The failure of a BAA to meet all of these requirements can attract substantial fines from the OCR. In 2016, the Care New England Health System was fined $400,000 for HIPAA violations, including the failure to update or revise a BAA signed in 2005. In 2013, the Raleigh Orthopaedic Clinic, P.A., was also issued a $750,000 fine for failing to obtain a BAA when contracting a third party vendor to  process old X-rays.

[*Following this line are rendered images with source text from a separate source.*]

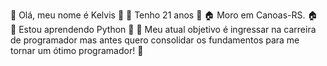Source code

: 👋 Olá, meu nome é Kelvis 👋
🍰 Tenho 21 anos 🍰
🏠 Moro em Canoas-RS. 🏠
📖 Estou aprendendo Python 📖
🎯 Meu atual objetivo é ingressar na carreira de programador mas antes quero consolidar os fundamentos para me tornar um ótimo programador! 🎯
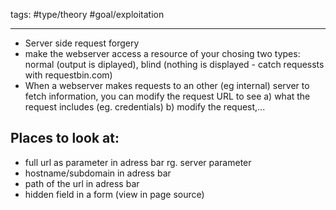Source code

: tags: #type/theory #goal/exploitation

---

- Server side request forgery
- make the webserver access a resource of your chosing
two types: normal (output is diplayed), blind (nothing is displayed - catch requessts with requestbin.com)
- When a webserver makes requests to an other (eg internal) server to fetch information, you can modify the request URL to see a) what the request includes (eg. credentials) b) modify the request,...
## Places to look at:
- full url as parameter in adress bar rg. server parameter
- hostname/subdomain in adress bar 
- path of the url in adress bar
- hidden field in a form (view in page source)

Five Largest HIPAA Fines of 2017

The following table details the largest HIPAA-related fines of 2017. Though it is rare that fines of that magnitude will be issued, they are illustrative of the severe nature of HIPAA breaches.

Organisation Nature of Breach Penalty Amount
Memorial Healthcare Systems Shared login credentials gave unauthorised employees access to PHI $5.5 million
Children’s Medical Centre Dallas Failure to encrypt devices. These devices were then removed from the property and subsequently lost. $3.2 million
CardioNet Lack of policies to protect PHI and ignorance of HIPAA requirements. $2.5 million
Memorial Hermann Health System Disclosing the name of a patient that attempted to commit fraud. $2.4 million
21st Century Oncology Inadequate encryption and security protection of PHI. $2.3 million

HIPAA Violations: Summary 

Since its inception in 1996, HIPAA has drastically changed how healthcare providers and related industries approach patient privacy. It continues to be updated in line with recent events and advancements in the field, and keeping up-to-date with such changes may pose a challenge for some CEs and BAs. Even so, the importance of HIPAA compliance cannot be underestimated: as well as threatening patients privacy and putting them at risk of becoming victims of fraud, violations also attract substantial penalties from the OCR.

Not all violations are treated equally: as well as being characterised based on the nature of the breach (such as how many people were affected, what kind of data was lost, who accessed the data), the CE’s past history of HIPAA compliance and their willingness to engage in investigations are also considered. Many breaches will not result in any financial penalties, instead being resolved via corrective actions or future training. Some extreme cases can, however, result in multi-million dollar fines or even jail sentences. There are some simple things that CEs can do to avoid such penalties – primarily, conducting regular risk assessments and employee training sessions – though the malicious intent of others always poses a threat. The OCR is forgiving of unavoidable breaches caused by cyberattacks, but if someone within the organisation accesses data and sells it for a profit the most severe penalties will apply.